Billy Grantham

Personal information
- Nationality: British (English)
- Born: 19 October 1880 Wilmslow, Cheshire, England
- Died: 12 November 1942 (aged 62) Wilmslow, Cheshire, England

Sport
- Sport: Athletics
- Event: Middle-distance running/steeplechase
- Club: Salford Harriers

= Billy Grantham =

British athlete

William Grantham (19 October 1880 - 12 November 1942) was a British middle-distance runner who competed at the 1908 Summer Olympics.

== Biography ==
Grantham was born in Wilmslow, Cheshire, England. He was a member of the Salford Harriers and won his first mile race in 1903 and won two handicap events in 1904, which included beating the leading runner at the time, Alf Shrubb. In January 1906 he won his first club medal and competed in the English National Cross Country Championships.

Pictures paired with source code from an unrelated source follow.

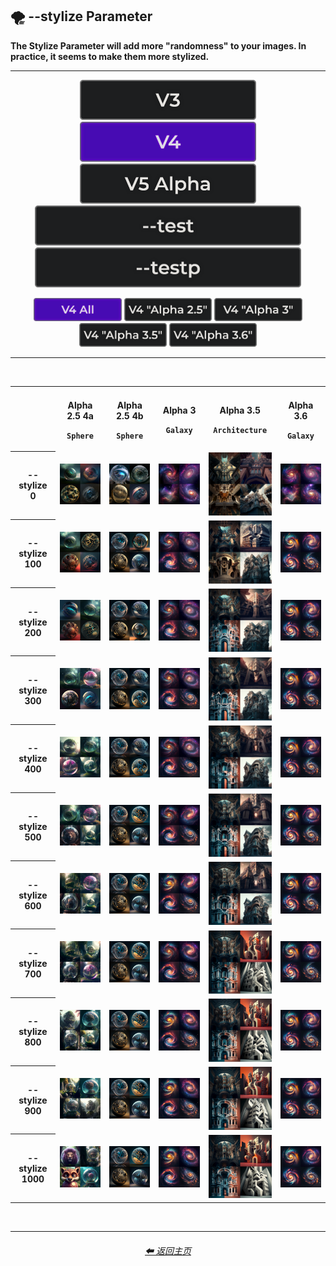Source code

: <h2>🌪 --stylize Parameter</h2>
<b>The Stylize Parameter will add more "randomness" to your images. In practice, it seems to make them more stylized.</b>
<br>

<hr><!--------------->

<div align="center">

[<img src="/Images/Repo_Parts/Buttons/Version_Buttons/button_version_V3_inactive_third.webp?raw=true" alt="MidJourney V3" height="64" />](/Pages/MJ_V3/Comparison_Pages/Parameters/Stylize_Comparison.md)
[<img src="/Images/Repo_Parts/Buttons/Version_Buttons/button_version_V4_active_third.webp?raw=true" alt="MidJourney V4" height="64" />](/Pages/MJ_V4/Comparison_Pages/Parameters/Stylize_Comparison/Stylize_Comparison.md)
[<img src="/Images/Repo_Parts/Buttons/Version_Buttons/button_version_V5_Alpha_inactive_third.webp?raw=true" alt="MidJourney V5" height="64" />](/Pages/MJ_V5/Comparison_Pages/Parameters/Stylize_Comparison.md)
<br>
[<img src="/Images/Repo_Parts/Buttons/Version_Buttons/Midjourney_Beta_Features/button_version_test_inactive_half.webp?raw=true" alt="test" height="64" />](/Pages/Midjourney_Beta_Features/test/Comparison_Pages/Parameters/Stylize_Comparison.md)
[<img src="/Images/Repo_Parts/Buttons/Version_Buttons/Midjourney_Beta_Features/button_version_testp_inactive_half.webp?raw=true" alt="testp" height="64" />](/Pages/Midjourney_Beta_Features/testp/Comparison_Pages/Parameters/Stylize_Comparison.md)

[<img src="/Images/Repo_Parts/Buttons/Comparison_Page_Buttons/Subgroups/button_V4_all_active.webp?raw=true" alt="V4 All" width="140.5" />](/Pages/MJ_V4/Comparison_Pages/Parameters/Stylize_Comparison/Stylize_Comparison_V4_All.md)
[<img src="/Images/Repo_Parts/Buttons/Comparison_Page_Buttons/Subgroups/V4_Alpha_Versions/button_V4_alpha_2.5_inactive.webp?raw=true" alt="V4 Alpha 2.5" width="140.5" />](/Pages/MJ_V4/Comparison_Pages/Parameters/Stylize_Comparison/Older_Versions/V4_Alpha_2.5_4a.md)
[<img src="/Images/Repo_Parts/Buttons/Comparison_Page_Buttons/Subgroups/V4_Alpha_Versions/button_V4_alpha_3_inactive.webp?raw=true" alt="V4 Alpha 3" width="140.5" />](/Pages/MJ_V4/Comparison_Pages/Parameters/Stylize_Comparison/Older_Versions/V4_Alpha_3.md)
[<img src="/Images/Repo_Parts/Buttons/Comparison_Page_Buttons/Subgroups/V4_Alpha_Versions/button_V4_alpha_3.5_inactive.webp?raw=true" alt="V4 Alpha 3.5" width="140.5" />](/Pages/MJ_V4/Comparison_Pages/Parameters/Stylize_Comparison/Older_Versions/V4_Alpha_3.5.md)
[<img src="/Images/Repo_Parts/Buttons/Comparison_Page_Buttons/Subgroups/V4_Alpha_Versions/button_V4_alpha_3.6_inactive.webp?raw=true" alt="V4 Alpha 3.6" width="140.5" />](/Pages/MJ_V4/Comparison_Pages/Parameters/Stylize_Comparison/Stylize_Comparison.md)

</div>

<hr>
<br>

<div align="center">

<table>
  <tr align=center valign=middle>
    <th width=120></th>
    <th width=176><br>Alpha 2.5 4a<p><code>Sphere</code></p></th>
    <th width=176><br>Alpha 2.5 4b<p><code>Sphere</code></p></th>
    <th width=176><br>Alpha 3<p><code>Galaxy</code></p></th>
    <th width=176><br>Alpha 3.5<p><code>Architecture</code></p></th>
    <th width=176><br>Alpha 3.6<p><code>Galaxy</code></p></th>
  </tr>
	<tr align=center valign=middle>
		<th>--stylize 0</th>
		<td>
			<img src="/Images/MJ_V4/V4_Alpha_2.5/V4_Style_4a/Comparison_Page_Images/Stylize_Comparison/Sphere_stylize_0.webp?raw=true" width="256" />
		</td>
		<td>
			<img src="/Images/MJ_V4/V4_Alpha_2.5/V4_Style_4b/Comparison_Page_Images/Stylize_Comparison/Sphere_stylize_0.webp?raw=true" width="256" />
		</td>
		<td>
			<img src="/Images/MJ_V4/V4_Alpha_3/Comparison_Page_Images/Stylize_Comparison/Galaxy_stylize_0.webp?raw=true" width="256" />
		</td>
		<td>
			<img src="/Images/MJ_V4/V4_Alpha_3.5/Comparison_Page_Images/Stylize_Comparison/Architecture_stylize_0.webp?raw=true" width="256" />
		</td>
		<td>
			<img src="/Images/MJ_V4/V4_Alpha_3.6/Comparison_Page_Images/Stylize_Comparison/Galaxy_stylize_0.webp?raw=true" width="256" />
		</td>
	</tr>
	<tr align=center valign=middle>
		<th>--stylize 100</th>
		<td>
			<img src="/Images/MJ_V4/V4_Alpha_2.5/V4_Style_4a/Comparison_Page_Images/Stylize_Comparison/Sphere_stylize_100.webp?raw=true" width="256" />
		</td>
		<td>
			<img src="/Images/MJ_V4/V4_Alpha_2.5/V4_Style_4b/Comparison_Page_Images/Stylize_Comparison/Sphere_stylize_100.webp?raw=true" width="256" />
		</td>
		<td>
			<img src="/Images/MJ_V4/V4_Alpha_3/Comparison_Page_Images/Stylize_Comparison/Galaxy_stylize_100.webp?raw=true" width="256" />
		</td>
		<td>
			<img src="/Images/MJ_V4/V4_Alpha_3.5/Comparison_Page_Images/Stylize_Comparison/Architecture_stylize_100.webp?raw=true" width="256" />
		</td>
		<td>
			<img src="/Images/MJ_V4/V4_Alpha_3.6/Comparison_Page_Images/Stylize_Comparison/Galaxy_stylize_100.webp?raw=true" width="256" />
		</td>
	</tr>
	<tr align=center valign=middle>
		<th>--stylize 200</th>
		<td>
			<img src="/Images/MJ_V4/V4_Alpha_2.5/V4_Style_4a/Comparison_Page_Images/Stylize_Comparison/Sphere_stylize_200.webp?raw=true" width="256" />
		</td>
		<td>
			<img src="/Images/MJ_V4/V4_Alpha_2.5/V4_Style_4b/Comparison_Page_Images/Stylize_Comparison/Sphere_stylize_200.webp?raw=true" width="256" />
		</td>
		<td>
			<img src="/Images/MJ_V4/V4_Alpha_3/Comparison_Page_Images/Stylize_Comparison/Galaxy_stylize_200.webp?raw=true" width="256" />
		</td>
		<td>
			<img src="/Images/MJ_V4/V4_Alpha_3.5/Comparison_Page_Images/Stylize_Comparison/Architecture_stylize_200.webp?raw=true" width="256" />
		</td>
		<td>
			<img src="/Images/MJ_V4/V4_Alpha_3.6/Comparison_Page_Images/Stylize_Comparison/Galaxy_stylize_200.webp?raw=true" width="256" />
		</td>
	</tr>
	<tr align=center valign=middle>
		<th>--stylize 300</th>
		<td>
			<img src="/Images/MJ_V4/V4_Alpha_2.5/V4_Style_4a/Comparison_Page_Images/Stylize_Comparison/Sphere_stylize_300.webp?raw=true" width="256" />
		</td>
		<td>
			<img src="/Images/MJ_V4/V4_Alpha_2.5/V4_Style_4b/Comparison_Page_Images/Stylize_Comparison/Sphere_stylize_300.webp?raw=true" width="256" />
		</td>
		<td>
			<img src="/Images/MJ_V4/V4_Alpha_3/Comparison_Page_Images/Stylize_Comparison/Galaxy_stylize_300.webp?raw=true" width="256" />
		</td>
		<td>
			<img src="/Images/MJ_V4/V4_Alpha_3.5/Comparison_Page_Images/Stylize_Comparison/Architecture_stylize_300.webp?raw=true" width="256" />
		</td>
		<td>
			<img src="/Images/MJ_V4/V4_Alpha_3.6/Comparison_Page_Images/Stylize_Comparison/Galaxy_stylize_300.webp?raw=true" width="256" />
		</td>
	</tr>
	<tr align=center valign=middle>
		<th>--stylize 400</th>
		<td>
			<img src="/Images/MJ_V4/V4_Alpha_2.5/V4_Style_4a/Comparison_Page_Images/Stylize_Comparison/Sphere_stylize_400.webp?raw=true" width="256" />
		</td>
		<td>
			<img src="/Images/MJ_V4/V4_Alpha_2.5/V4_Style_4b/Comparison_Page_Images/Stylize_Comparison/Sphere_stylize_400.webp?raw=true" width="256" />
		</td>
		<td>
			<img src="/Images/MJ_V4/V4_Alpha_3/Comparison_Page_Images/Stylize_Comparison/Galaxy_stylize_400.webp?raw=true" width="256" />
		</td>
		<td>
			<img src="/Images/MJ_V4/V4_Alpha_3.5/Comparison_Page_Images/Stylize_Comparison/Architecture_stylize_400.webp?raw=true" width="256" />
		</td>
		<td>
			<img src="/Images/MJ_V4/V4_Alpha_3.6/Comparison_Page_Images/Stylize_Comparison/Galaxy_stylize_400.webp?raw=true" width="256" />
		</td>
	</tr>
	<tr align=center valign=middle>
		<th>--stylize 500</th>
		<td>
			<img src="/Images/MJ_V4/V4_Alpha_2.5/V4_Style_4a/Comparison_Page_Images/Stylize_Comparison/Sphere_stylize_500.webp?raw=true" width="256" />
		</td>
		<td>
			<img src="/Images/MJ_V4/V4_Alpha_2.5/V4_Style_4b/Comparison_Page_Images/Stylize_Comparison/Sphere_stylize_500.webp?raw=true" width="256" />
		</td>
		<td>
			<img src="/Images/MJ_V4/V4_Alpha_3/Comparison_Page_Images/Stylize_Comparison/Galaxy_stylize_500.webp?raw=true" width="256" />
		</td>
		<td>
			<img src="/Images/MJ_V4/V4_Alpha_3.5/Comparison_Page_Images/Stylize_Comparison/Architecture_stylize_500.webp?raw=true" width="256" />
		</td>
		<td>
			<img src="/Images/MJ_V4/V4_Alpha_3.6/Comparison_Page_Images/Stylize_Comparison/Galaxy_stylize_500.webp?raw=true" width="256" />
		</td>
	</tr>
	<tr align=center valign=middle>
		<th>--stylize 600</th>
		<td>
			<img src="/Images/MJ_V4/V4_Alpha_2.5/V4_Style_4a/Comparison_Page_Images/Stylize_Comparison/Sphere_stylize_600.webp?raw=true" width="256" />
		</td>
		<td>
			<img src="/Images/MJ_V4/V4_Alpha_2.5/V4_Style_4b/Comparison_Page_Images/Stylize_Comparison/Sphere_stylize_600.webp?raw=true" width="256" />
		</td>
		<td>
			<img src="/Images/MJ_V4/V4_Alpha_3/Comparison_Page_Images/Stylize_Comparison/Galaxy_stylize_600.webp?raw=true" width="256" />
		</td>
		<td>
			<img src="/Images/MJ_V4/V4_Alpha_3.5/Comparison_Page_Images/Stylize_Comparison/Architecture_stylize_600.webp?raw=true" width="256" />
		</td>
		<td>
			<img src="/Images/MJ_V4/V4_Alpha_3.6/Comparison_Page_Images/Stylize_Comparison/Galaxy_stylize_600.webp?raw=true" width="256" />
		</td>
	</tr>
	<tr align=center valign=middle>
		<th>--stylize 700</th>
		<td>
			<img src="/Images/MJ_V4/V4_Alpha_2.5/V4_Style_4a/Comparison_Page_Images/Stylize_Comparison/Sphere_stylize_700.webp?raw=true" width="256" />
		</td>
		<td>
			<img src="/Images/MJ_V4/V4_Alpha_2.5/V4_Style_4b/Comparison_Page_Images/Stylize_Comparison/Sphere_stylize_700.webp?raw=true" width="256" />
		</td>
		<td>
			<img src="/Images/MJ_V4/V4_Alpha_3/Comparison_Page_Images/Stylize_Comparison/Galaxy_stylize_700.webp?raw=true" width="256" />
		</td>
		<td>
			<img src="/Images/MJ_V4/V4_Alpha_3.5/Comparison_Page_Images/Stylize_Comparison/Architecture_stylize_700.webp?raw=true" width="256" />
		</td>
		<td>
			<img src="/Images/MJ_V4/V4_Alpha_3.6/Comparison_Page_Images/Stylize_Comparison/Galaxy_stylize_700.webp?raw=true" width="256" />
		</td>
	</tr>
	<tr align=center valign=middle>
		<th>--stylize 800</th>
		<td>
			<img src="/Images/MJ_V4/V4_Alpha_2.5/V4_Style_4a/Comparison_Page_Images/Stylize_Comparison/Sphere_stylize_800.webp?raw=true" width="256" />
		</td>
		<td>
			<img src="/Images/MJ_V4/V4_Alpha_2.5/V4_Style_4b/Comparison_Page_Images/Stylize_Comparison/Sphere_stylize_800.webp?raw=true" width="256" />
		</td>
		<td>
			<img src="/Images/MJ_V4/V4_Alpha_3/Comparison_Page_Images/Stylize_Comparison/Galaxy_stylize_800.webp?raw=true" width="256" />
		</td>
		<td>
			<img src="/Images/MJ_V4/V4_Alpha_3.5/Comparison_Page_Images/Stylize_Comparison/Architecture_stylize_800.webp?raw=true" width="256" />
		</td>
		<td>
			<img src="/Images/MJ_V4/V4_Alpha_3.6/Comparison_Page_Images/Stylize_Comparison/Galaxy_stylize_800.webp?raw=true" width="256" />
		</td>
	</tr>
	<tr align=center valign=middle>
		<th>--stylize 900</th>
		<td>
			<img src="/Images/MJ_V4/V4_Alpha_2.5/V4_Style_4a/Comparison_Page_Images/Stylize_Comparison/Sphere_stylize_900.webp?raw=true" width="256" />
		</td>
		<td>
			<img src="/Images/MJ_V4/V4_Alpha_2.5/V4_Style_4b/Comparison_Page_Images/Stylize_Comparison/Sphere_stylize_900.webp?raw=true" width="256" />
		</td>
		<td>
			<img src="/Images/MJ_V4/V4_Alpha_3/Comparison_Page_Images/Stylize_Comparison/Galaxy_stylize_900.webp?raw=true" width="256" />
		</td>
		<td>
			<img src="/Images/MJ_V4/V4_Alpha_3.5/Comparison_Page_Images/Stylize_Comparison/Architecture_stylize_900.webp?raw=true" width="256" />
		</td>
		<td>
			<img src="/Images/MJ_V4/V4_Alpha_3.6/Comparison_Page_Images/Stylize_Comparison/Galaxy_stylize_900.webp?raw=true" width="256" />
		</td>
	</tr>
  <tr align=center valign=middle>
		<th>--stylize 1000</th>
		<td>
			<img src="/Images/MJ_V4/V4_Alpha_2.5/V4_Style_4a/Comparison_Page_Images/Stylize_Comparison/Sphere_stylize_1000.webp?raw=true" width="256" />
		</td>
		<td>
			<img src="/Images/MJ_V4/V4_Alpha_2.5/V4_Style_4b/Comparison_Page_Images/Stylize_Comparison/Sphere_stylize_1000.webp?raw=true" width="256" />
		</td>
		<td>
			<img src="/Images/MJ_V4/V4_Alpha_3/Comparison_Page_Images/Stylize_Comparison/Galaxy_stylize_1000.webp?raw=true" width="256" />
		</td>
		<td>
			<img src="/Images/MJ_V4/V4_Alpha_3.5/Comparison_Page_Images/Stylize_Comparison/Architecture_stylize_1000.webp?raw=true" width="256" />
		</td>
		<td>
			<img src="/Images/MJ_V4/V4_Alpha_3.6/Comparison_Page_Images/Stylize_Comparison/Galaxy_stylize_1000.webp?raw=true" width="256" />
		</td>
  </tr>
</table>

</div>

<br>

<hr><!--------------->
<div align="center">
<h6><a href="/README.md">⬅ 返回主页</a></h6>
</div>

Grantham took up steeplechasing and finished third behind Reginald Noakes and Arthur Russell in the steeplechase event at the 1908 AAA Championships.

Grantham represented the Great Britain team at the 1908 Olympic Games in London, where he participated in the men's 3200 metres steeplechase competition. In his heat he failed to finish after stopping with an apparent injury.

Grantham lived in Alderley, Cheshire and by trade was a train driver with a local brickworks.